• [Task requirements]
Once the records below have been read, copy them all out exactly.

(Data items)
————

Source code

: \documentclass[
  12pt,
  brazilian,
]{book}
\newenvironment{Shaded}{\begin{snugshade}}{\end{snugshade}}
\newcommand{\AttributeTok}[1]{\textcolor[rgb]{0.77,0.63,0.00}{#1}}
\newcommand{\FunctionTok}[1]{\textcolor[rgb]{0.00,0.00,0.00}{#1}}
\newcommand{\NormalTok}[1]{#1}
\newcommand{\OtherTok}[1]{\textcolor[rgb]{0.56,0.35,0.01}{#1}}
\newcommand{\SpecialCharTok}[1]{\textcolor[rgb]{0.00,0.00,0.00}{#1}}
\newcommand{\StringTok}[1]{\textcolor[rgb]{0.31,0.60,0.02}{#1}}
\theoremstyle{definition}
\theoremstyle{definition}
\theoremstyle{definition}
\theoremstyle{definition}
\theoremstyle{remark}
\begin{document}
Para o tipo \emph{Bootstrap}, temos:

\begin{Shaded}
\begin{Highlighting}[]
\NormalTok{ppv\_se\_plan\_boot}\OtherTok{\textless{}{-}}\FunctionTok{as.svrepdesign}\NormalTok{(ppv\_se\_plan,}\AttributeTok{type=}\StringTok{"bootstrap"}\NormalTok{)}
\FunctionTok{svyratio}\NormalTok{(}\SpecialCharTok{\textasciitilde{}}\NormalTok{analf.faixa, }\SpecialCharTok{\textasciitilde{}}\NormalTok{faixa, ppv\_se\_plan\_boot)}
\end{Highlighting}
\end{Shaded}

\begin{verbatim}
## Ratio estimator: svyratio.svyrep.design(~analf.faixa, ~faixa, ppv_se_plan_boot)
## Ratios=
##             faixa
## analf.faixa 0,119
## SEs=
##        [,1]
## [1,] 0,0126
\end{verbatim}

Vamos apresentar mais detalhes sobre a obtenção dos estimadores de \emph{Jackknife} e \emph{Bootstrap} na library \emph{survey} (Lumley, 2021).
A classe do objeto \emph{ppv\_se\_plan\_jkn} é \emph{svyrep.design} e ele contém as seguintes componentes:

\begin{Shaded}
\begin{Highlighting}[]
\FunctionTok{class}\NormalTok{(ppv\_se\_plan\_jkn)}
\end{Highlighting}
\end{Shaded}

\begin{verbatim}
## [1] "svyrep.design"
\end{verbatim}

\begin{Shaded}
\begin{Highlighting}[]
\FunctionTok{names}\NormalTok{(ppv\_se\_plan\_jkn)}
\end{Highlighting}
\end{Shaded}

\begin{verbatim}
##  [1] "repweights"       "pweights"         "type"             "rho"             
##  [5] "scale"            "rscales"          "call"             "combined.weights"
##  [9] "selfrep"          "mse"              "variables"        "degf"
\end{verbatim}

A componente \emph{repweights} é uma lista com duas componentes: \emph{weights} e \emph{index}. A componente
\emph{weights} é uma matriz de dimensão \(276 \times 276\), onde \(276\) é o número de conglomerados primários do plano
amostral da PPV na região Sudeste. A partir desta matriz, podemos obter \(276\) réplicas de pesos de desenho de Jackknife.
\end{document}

————

• [Exercise output]
Source code

: \documentclass[
  12pt,
  brazilian,
]{book}
\newenvironment{Shaded}{\begin{snugshade}}{\end{snugshade}}
\newcommand{\AttributeTok}[1]{\textcolor[rgb]{0.77,0.63,0.00}{#1}}
\newcommand{\FunctionTok}[1]{\textcolor[rgb]{0.00,0.00,0.00}{#1}}
\newcommand{\NormalTok}[1]{#1}
\newcommand{\OtherTok}[1]{\textcolor[rgb]{0.56,0.35,0.01}{#1}}
\newcommand{\SpecialCharTok}[1]{\textcolor[rgb]{0.00,0.00,0.00}{#1}}
\newcommand{\StringTok}[1]{\textcolor[rgb]{0.31,0.60,0.02}{#1}}
\theoremstyle{definition}
\theoremstyle{definition}
\theoremstyle{definition}
\theoremstyle{definition}
\theoremstyle{remark}
\begin{document}
Para o tipo \emph{Bootstrap}, temos:

\begin{Shaded}
\begin{Highlighting}[]
\NormalTok{ppv\_se\_plan\_boot}\OtherTok{\textless{}{-}}\FunctionTok{as.svrepdesign}\NormalTok{(ppv\_se\_plan,}\AttributeTok{type=}\StringTok{"bootstrap"}\NormalTok{)}
\FunctionTok{svyratio}\NormalTok{(}\SpecialCharTok{\textasciitilde{}}\NormalTok{analf.faixa, }\SpecialCharTok{\textasciitilde{}}\NormalTok{faixa, ppv\_se\_plan\_boot)}
\end{Highlighting}
\end{Shaded}

\begin{verbatim}
## Ratio estimator: svyratio.svyrep.design(~analf.faixa, ~faixa, ppv_se_plan_boot)
## Ratios=
##             faixa
## analf.faixa 0,119
## SEs=
##        [,1]
## [1,] 0,0126
\end{verbatim}

Vamos apresentar mais detalhes sobre a obtenção dos estimadores de \emph{Jackknife} e \emph{Bootstrap} na library \emph{survey} (Lumley, 2021).
A classe do objeto \emph{ppv\_se\_plan\_jkn} é \emph{svyrep.design} e ele contém as seguintes componentes:

\begin{Shaded}
\begin{Highlighting}[]
\FunctionTok{class}\NormalTok{(ppv\_se\_plan\_jkn)}
\end{Highlighting}
\end{Shaded}

\begin{verbatim}
## [1] "svyrep.design"
\end{verbatim}

\begin{Shaded}
\begin{Highlighting}[]
\FunctionTok{names}\NormalTok{(ppv\_se\_plan\_jkn)}
\end{Highlighting}
\end{Shaded}

\begin{verbatim}
##  [1] "repweights"       "pweights"         "type"             "rho"             
##  [5] "scale"            "rscales"          "call"             "combined.weights"
##  [9] "selfrep"          "mse"              "variables"        "degf"
\end{verbatim}

A componente \emph{repweights} é uma lista com duas componentes: \emph{weights} e \emph{index}. A componente
\emph{weights} é uma matriz de dimensão \(276 \times 276\), onde \(276\) é o número de conglomerados primários do plano
amostral da PPV na região Sudeste. A partir desta matriz, podemos obter \(276\) réplicas de pesos de desenho de Jackknife.
\end{document}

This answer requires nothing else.